As coisas boas da Europa
"Os portugueses aprenderam a gostar das coisas boas da Europa Ocidental, e não se pode culpá-los. Abolição de fronteiras. Bens e serviços de qualidades estrangeira. Estabilidade política. Estabilidade monetária. Só coisas boas. Porém, o mundo não é perfeito, e nos seio da União Europeia tem residido um conflito latente entre a inviabilidade histórica de uma federação de países europeus e a inviabilidade prática de uma moeda única assente numa simples confederação de nações".
Mercado único vs moeda única
"A prazo, sem uma federação europeia ou sem um mecanismo de transferências permanentes, ter-se-á de optar entre o mercado único ou a moeda única, e se o fanatismo eurocrata for levado ao limite, poderemos acabar sem ambos e sem a própria União Europeia".

A questão de fundo

"A questão de fundo resume-se a duas simples interrogações, uma primeira de cariz estrutural e uma segunda de cariz conjuntural. Primeiro, como pode a economia portuguesa competir com economias cujo valor produzido por hora é em média o dobro da nosso? Segundo, como pode a economia portuguesa competir com economias que se financiam a taxas de juro muito inferiores às nossas?"
"A austeridade está para ficar, e sabemos que no futuro próximo a ela não deveremos escapar.
O desafio está em encontrar um caminho de futuro que, arrepiando este presente descaminho, nos devolva a segurança e a genuína esperança".
In prefácio, por Vítor Bento 
"Sobre um alicerce frágil não é possível edificar uma casa sólida. Da mesma forma, apoiado em factos errados, não é possível construir uma argumentação certa (...) Este é o mal de que padece grande parte do comentário público em Portugal e, frequentemente, do próprio reporte noticioso, e que muito contribui para a pobreza do debate político-social(...)

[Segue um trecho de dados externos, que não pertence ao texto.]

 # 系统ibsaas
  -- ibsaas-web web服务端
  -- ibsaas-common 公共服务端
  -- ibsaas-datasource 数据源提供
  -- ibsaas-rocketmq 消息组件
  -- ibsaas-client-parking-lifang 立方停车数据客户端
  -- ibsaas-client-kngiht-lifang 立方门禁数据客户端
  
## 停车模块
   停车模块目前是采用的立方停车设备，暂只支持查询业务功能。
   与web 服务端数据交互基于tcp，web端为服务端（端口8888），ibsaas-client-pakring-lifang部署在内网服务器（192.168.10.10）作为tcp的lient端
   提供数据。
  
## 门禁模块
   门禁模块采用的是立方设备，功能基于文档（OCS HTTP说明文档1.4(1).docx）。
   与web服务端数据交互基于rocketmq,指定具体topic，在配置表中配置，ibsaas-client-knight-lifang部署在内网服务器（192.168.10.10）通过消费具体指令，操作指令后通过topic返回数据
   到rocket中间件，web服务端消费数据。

Nada disto - a falta de rigor argumentativo - tem que ver, note-se, com diferenças de opinião. (...) Como é o caso de Ricardo Arroja, que neste livro reúne um conjunto de textos sobre temas diversos ligados à economia portuguesa e nos quais procura desmontar muitas das falácias argumentativas que se têm vindo a afirmar como ‘verdades' na discussão pública, para isso recorrendo à profusa utilização de objectiva informação estatística".

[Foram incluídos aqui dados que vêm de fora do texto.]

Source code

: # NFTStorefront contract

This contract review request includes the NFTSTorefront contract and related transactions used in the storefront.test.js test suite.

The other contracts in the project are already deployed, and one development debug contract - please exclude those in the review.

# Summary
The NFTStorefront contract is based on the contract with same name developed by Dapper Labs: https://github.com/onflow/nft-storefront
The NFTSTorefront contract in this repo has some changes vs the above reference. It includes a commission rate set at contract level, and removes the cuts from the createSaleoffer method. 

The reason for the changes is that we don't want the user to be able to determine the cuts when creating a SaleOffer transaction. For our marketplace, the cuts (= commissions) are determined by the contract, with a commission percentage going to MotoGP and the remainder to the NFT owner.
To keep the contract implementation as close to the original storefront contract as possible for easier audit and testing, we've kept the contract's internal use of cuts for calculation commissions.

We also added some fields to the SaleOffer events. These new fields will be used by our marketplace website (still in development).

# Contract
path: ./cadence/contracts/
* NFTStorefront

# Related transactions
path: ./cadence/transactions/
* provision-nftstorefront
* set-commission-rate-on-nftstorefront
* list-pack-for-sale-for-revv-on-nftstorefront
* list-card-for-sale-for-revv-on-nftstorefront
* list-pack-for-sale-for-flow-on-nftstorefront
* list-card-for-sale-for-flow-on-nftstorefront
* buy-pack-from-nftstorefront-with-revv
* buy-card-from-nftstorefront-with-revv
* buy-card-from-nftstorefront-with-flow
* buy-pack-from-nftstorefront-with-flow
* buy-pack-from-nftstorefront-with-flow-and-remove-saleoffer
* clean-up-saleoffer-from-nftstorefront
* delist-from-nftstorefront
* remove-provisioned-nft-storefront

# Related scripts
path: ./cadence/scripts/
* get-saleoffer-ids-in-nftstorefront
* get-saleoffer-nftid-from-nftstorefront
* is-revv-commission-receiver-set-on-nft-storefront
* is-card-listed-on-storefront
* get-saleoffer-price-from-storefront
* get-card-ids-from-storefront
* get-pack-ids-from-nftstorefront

Ricardo Arroja, Gestor e autor 
Licenciado em Gestão pela Faculdade de Economia da Universidade do Porto, Arroja iniciou a sua actividade profissional ligado ao sector financeiro. É, hoje e desde 2009, professor assistente no Instituto de Estudos Superiores Financeiros e Fiscais. Além de escrever para os blogues Portugal Contemporâneo e O Insurgente, é comentador da RTP e colunista do Diário Económico e da Vida Económica.